**Problem**
With both ends included, repeat exactly the lines of the entries below from the one containing "old college graduate." down to the one containing "make a point.", and no others.

====================

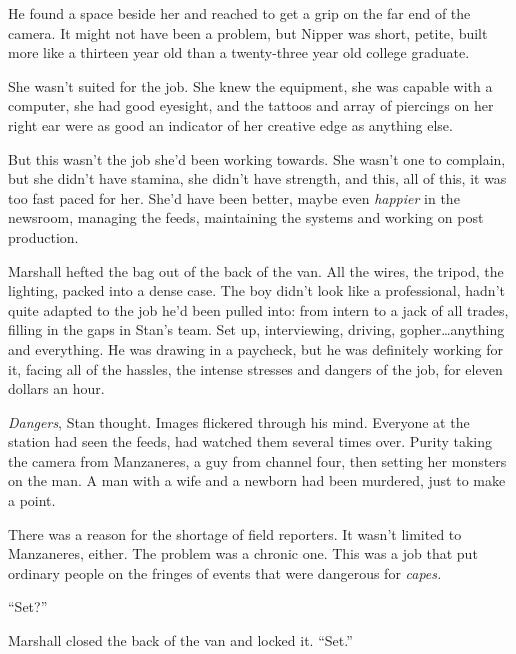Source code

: He found a space beside her and reached to get a grip on the far end of the camera.  It might not have been a problem, but Nipper was short, petite, built more like a thirteen year old than a twenty-three year old college graduate.



She wasn't suited for the job.  She knew the equipment, she was capable with a computer, she had good eyesight, and the tattoos and array of piercings on her right ear were as good an indicator of her creative edge as anything else.



But this wasn't the job she'd been working towards.  She wasn't one to complain, but she didn't have stamina, she didn't have strength, and this, all of this, it was too fast paced for her.  She'd have been better, maybe even \emph{happier} in the newsroom, managing the feeds, maintaining the systems and working on post production.



Marshall hefted the bag out of the back of the van.  All the wires, the tripod, the lighting, packed into a dense case.  The boy didn't look like a professional, hadn't quite adapted to the job he'd been pulled into: from intern to a jack of all trades, filling in the gaps in Stan's team.  Set up, interviewing, driving, gopher\ldots anything and everything.  He was drawing in a paycheck, but he was definitely working for it, facing all of the hassles, the intense stresses and dangers of the job, for eleven dollars an hour.



\emph{Dangers}, Stan thought.  Images flickered through his mind.  Everyone at the station had seen the feeds, had watched them several times over.  Purity taking the camera from Manzaneres, a guy from channel four, then setting her monsters on the man.  A man with a wife and a newborn had been murdered, just to make a point.



There was a reason for the shortage of field reporters.  It wasn't limited to Manzaneres, either.  The problem was a chronic one.  This was a job that put ordinary people on the fringes of events that were dangerous for \emph{capes.}



``Set?''



Marshall closed the back of the van and locked it.  ``Set.''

====================

**Exercise answer**
: He found a space beside her and reached to get a grip on the far end of the camera.  It might not have been a problem, but Nipper was short, petite, built more like a thirteen year old than a twenty-three year old college graduate.



She wasn't suited for the job.  She knew the equipment, she was capable with a computer, she had good eyesight, and the tattoos and array of piercings on her right ear were as good an indicator of her creative edge as anything else.



But this wasn't the job she'd been working towards.  She wasn't one to complain, but she didn't have stamina, she didn't have strength, and this, all of this, it was too fast paced for her.  She'd have been better, maybe even \emph{happier} in the newsroom, managing the feeds, maintaining the systems and working on post production.



Marshall hefted the bag out of the back of the van.  All the wires, the tripod, the lighting, packed into a dense case.  The boy didn't look like a professional, hadn't quite adapted to the job he'd been pulled into: from intern to a jack of all trades, filling in the gaps in Stan's team.  Set up, interviewing, driving, gopher\ldots anything and everything.  He was drawing in a paycheck, but he was definitely working for it, facing all of the hassles, the intense stresses and dangers of the job, for eleven dollars an hour.



\emph{Dangers}, Stan thought.  Images flickered through his mind.  Everyone at the station had seen the feeds, had watched them several times over.  Purity taking the camera from Manzaneres, a guy from channel four, then setting her monsters on the man.  A man with a wife and a newborn had been murdered, just to make a point.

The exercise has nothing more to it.